Best Cleaning Practices for Kitchen Sanitation

Cleaning Practices for Kitchen Sanitation
There are two major parts to keeping your facility clean: the kitchen and the dining room area. Both are extremely important to the health, sanitation, and reputation of your business. Customers see the dining room area most often, and will be able to easily observe any sloppiness or unhealthy conditions. Any slip-ups in the dining room can break the reputation of a restaurant with the cleanest kitchen in town. However, a restaurant with a spotless dining room and a dirty kitchen will make customers sick.
It is important that everyone in a commercial food prep operation understand their responsibilities with regard to keeping the facility clean. A chain is only as strong as its weakest link. Allowing even one team member to develop sloppy habits allows others to see that untidiness is tolerated. This develops an atmosphere of sloppiness that will eventually take over the whole establishment. There are many ways to train everyone on staff about cleaning requirements. In general, people need to hear something at least three different ways before it starts to sink in: communicate verbally by telling, then visually by showing, and finally in writing, by putting tasks on a checklist. Both dining room and kitchen staff should have (and use) checklists at the beginning and end of every shift to make sure they have completed all their tasks. Management should also double-check that the cleaning is complete and provide constructive feedback on how to accomplish cleaning tasks faster and more effectively.
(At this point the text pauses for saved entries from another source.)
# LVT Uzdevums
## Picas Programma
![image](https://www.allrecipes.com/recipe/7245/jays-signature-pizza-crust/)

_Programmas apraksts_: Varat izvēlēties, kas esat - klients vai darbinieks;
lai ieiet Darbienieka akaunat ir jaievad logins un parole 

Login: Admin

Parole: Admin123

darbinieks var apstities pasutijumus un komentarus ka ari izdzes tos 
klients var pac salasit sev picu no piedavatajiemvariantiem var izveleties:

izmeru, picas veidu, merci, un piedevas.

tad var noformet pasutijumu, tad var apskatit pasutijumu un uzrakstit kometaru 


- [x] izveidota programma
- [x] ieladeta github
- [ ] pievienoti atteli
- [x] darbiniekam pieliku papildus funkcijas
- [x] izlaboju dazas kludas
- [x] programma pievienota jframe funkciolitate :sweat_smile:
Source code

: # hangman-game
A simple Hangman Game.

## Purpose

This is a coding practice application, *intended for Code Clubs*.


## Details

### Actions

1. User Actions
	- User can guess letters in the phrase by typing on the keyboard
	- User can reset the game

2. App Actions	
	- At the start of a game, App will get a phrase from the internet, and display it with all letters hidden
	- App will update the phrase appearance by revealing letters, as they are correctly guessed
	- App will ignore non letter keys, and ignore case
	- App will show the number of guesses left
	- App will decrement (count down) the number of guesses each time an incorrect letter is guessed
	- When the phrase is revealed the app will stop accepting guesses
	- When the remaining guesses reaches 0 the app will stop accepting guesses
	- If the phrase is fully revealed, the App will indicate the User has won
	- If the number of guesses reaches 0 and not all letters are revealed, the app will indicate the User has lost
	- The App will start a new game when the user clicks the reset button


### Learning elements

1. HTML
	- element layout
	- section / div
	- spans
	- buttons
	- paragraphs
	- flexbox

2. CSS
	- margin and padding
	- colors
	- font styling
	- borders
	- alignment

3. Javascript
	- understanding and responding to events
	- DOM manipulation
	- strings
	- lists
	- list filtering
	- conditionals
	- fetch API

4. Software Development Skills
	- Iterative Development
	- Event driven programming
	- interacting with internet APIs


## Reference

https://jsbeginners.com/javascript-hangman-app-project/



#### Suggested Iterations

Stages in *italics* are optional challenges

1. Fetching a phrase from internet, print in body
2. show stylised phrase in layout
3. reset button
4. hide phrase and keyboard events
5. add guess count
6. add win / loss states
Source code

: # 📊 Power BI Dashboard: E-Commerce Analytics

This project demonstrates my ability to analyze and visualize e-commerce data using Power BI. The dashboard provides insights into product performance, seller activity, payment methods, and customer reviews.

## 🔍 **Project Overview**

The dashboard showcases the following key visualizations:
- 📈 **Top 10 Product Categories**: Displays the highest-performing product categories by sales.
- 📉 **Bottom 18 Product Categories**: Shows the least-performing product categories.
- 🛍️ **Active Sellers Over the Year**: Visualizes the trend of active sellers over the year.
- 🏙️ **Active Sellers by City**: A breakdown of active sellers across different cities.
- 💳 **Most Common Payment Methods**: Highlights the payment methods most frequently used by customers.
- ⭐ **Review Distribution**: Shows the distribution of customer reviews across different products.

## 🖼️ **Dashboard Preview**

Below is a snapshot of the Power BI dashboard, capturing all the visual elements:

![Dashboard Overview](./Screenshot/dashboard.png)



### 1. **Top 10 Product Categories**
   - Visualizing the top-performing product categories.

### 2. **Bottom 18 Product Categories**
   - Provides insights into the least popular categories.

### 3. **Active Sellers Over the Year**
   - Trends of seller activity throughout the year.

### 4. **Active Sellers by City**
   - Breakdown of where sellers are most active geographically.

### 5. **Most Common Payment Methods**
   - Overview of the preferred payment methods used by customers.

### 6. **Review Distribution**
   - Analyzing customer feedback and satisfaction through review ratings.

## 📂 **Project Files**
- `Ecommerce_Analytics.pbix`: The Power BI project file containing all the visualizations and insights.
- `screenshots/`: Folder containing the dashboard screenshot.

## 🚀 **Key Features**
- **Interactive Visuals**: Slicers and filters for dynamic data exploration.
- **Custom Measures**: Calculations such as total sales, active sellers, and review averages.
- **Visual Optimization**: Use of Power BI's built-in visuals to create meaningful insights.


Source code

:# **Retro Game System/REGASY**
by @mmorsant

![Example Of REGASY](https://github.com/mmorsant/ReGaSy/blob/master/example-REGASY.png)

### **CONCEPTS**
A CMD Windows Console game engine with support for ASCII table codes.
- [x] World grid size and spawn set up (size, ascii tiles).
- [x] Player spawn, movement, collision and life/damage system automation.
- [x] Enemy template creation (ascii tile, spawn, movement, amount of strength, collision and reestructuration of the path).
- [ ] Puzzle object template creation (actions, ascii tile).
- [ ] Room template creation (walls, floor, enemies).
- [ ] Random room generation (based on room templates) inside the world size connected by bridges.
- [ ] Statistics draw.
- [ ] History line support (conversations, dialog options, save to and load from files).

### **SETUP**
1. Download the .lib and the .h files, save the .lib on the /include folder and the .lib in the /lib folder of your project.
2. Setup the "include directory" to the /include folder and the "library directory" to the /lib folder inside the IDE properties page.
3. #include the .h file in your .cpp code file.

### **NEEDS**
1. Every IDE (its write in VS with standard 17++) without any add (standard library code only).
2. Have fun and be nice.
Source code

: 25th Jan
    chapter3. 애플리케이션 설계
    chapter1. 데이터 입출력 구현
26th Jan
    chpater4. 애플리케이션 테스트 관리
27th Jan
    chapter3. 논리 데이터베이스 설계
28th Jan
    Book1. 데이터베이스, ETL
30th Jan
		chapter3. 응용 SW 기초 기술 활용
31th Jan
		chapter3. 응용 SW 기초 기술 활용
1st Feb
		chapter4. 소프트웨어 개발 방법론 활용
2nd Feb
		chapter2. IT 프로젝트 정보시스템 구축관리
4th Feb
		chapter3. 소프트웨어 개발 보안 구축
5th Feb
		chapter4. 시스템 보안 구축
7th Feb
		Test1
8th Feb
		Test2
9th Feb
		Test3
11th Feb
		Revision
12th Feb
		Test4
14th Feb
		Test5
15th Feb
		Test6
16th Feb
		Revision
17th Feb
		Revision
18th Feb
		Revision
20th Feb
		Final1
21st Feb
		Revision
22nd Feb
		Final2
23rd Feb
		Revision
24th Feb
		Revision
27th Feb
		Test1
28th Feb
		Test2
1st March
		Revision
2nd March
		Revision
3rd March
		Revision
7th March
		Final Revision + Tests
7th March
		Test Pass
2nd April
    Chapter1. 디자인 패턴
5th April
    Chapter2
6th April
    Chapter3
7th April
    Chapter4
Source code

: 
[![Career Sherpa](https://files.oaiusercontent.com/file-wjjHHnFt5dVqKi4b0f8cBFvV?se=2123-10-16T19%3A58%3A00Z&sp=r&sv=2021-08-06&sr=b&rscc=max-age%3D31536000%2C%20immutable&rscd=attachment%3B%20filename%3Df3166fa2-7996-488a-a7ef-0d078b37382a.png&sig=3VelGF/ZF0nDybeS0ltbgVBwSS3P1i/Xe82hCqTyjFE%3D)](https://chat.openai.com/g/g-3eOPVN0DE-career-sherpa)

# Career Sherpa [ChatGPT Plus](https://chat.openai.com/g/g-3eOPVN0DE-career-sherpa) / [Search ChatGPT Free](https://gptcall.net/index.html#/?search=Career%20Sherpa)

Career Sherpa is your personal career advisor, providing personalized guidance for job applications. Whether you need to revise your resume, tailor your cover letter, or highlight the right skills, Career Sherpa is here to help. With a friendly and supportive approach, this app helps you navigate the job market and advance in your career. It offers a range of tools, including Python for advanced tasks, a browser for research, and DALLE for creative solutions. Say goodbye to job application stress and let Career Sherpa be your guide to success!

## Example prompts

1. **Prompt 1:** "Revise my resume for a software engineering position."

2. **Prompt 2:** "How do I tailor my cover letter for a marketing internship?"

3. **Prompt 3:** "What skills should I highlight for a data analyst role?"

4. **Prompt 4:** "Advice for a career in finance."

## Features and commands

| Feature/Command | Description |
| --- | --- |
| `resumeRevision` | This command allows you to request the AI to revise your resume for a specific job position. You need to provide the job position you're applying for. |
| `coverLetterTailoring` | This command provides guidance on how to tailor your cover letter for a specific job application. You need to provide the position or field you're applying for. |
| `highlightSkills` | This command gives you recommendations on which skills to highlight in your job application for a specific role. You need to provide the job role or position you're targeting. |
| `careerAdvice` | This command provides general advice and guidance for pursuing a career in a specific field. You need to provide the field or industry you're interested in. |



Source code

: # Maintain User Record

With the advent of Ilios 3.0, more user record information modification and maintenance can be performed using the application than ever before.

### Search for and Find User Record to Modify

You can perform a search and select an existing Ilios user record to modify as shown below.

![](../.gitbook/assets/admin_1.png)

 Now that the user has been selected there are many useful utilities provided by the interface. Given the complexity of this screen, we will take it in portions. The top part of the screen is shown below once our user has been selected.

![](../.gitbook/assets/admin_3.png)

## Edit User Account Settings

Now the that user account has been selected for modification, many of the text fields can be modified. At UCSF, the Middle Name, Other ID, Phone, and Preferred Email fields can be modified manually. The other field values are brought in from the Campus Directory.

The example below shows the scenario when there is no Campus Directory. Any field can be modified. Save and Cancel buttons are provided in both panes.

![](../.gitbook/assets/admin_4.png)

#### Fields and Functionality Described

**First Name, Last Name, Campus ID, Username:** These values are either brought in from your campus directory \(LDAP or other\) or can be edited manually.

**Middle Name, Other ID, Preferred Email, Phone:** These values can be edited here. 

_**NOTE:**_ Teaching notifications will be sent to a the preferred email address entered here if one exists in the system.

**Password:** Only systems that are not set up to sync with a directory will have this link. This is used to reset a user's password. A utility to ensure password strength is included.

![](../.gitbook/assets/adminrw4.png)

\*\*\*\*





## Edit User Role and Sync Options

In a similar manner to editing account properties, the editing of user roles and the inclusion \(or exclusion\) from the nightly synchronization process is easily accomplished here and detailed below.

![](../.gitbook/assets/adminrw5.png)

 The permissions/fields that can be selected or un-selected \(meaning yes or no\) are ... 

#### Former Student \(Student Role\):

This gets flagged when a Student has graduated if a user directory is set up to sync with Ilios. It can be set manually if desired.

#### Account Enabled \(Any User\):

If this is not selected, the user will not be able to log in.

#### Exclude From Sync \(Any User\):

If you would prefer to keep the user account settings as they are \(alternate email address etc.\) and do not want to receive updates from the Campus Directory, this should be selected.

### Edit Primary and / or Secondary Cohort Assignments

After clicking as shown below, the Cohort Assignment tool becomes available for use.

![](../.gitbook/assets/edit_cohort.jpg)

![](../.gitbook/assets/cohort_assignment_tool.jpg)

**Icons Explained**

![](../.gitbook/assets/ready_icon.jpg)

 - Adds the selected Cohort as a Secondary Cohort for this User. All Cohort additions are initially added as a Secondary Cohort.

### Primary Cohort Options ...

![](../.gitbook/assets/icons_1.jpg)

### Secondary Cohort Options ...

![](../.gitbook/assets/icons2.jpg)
At the end of each shift, any leftovers should be wrapped, labeled with the date and contents, rotated, and put away. At the same time, or at the beginning of the next shift, aging leftovers should be thrown away. In many restaurants, the leftovers from one shift will provide the staff meal for the next shift. In any case, be sure to keep rotating old food out of the cooler, and never serve your staff food that has passed its expiration date. You will end up with an entire shift of sick workers.

Pots, pans, and utensils

Take all the pots, pans, cutting boards, and knives to the dishwasher. Once these items are clean, return them to their proper places.

Food prep areas

At the end of every shift, clean and sanitize all food prep surfaces. Clean and polish all stainless steel surfaces.

Hot line After each shift, clean and sanitize all the stove surfaces. Clean out the oven, and make sure that all the burners and elements are turned off.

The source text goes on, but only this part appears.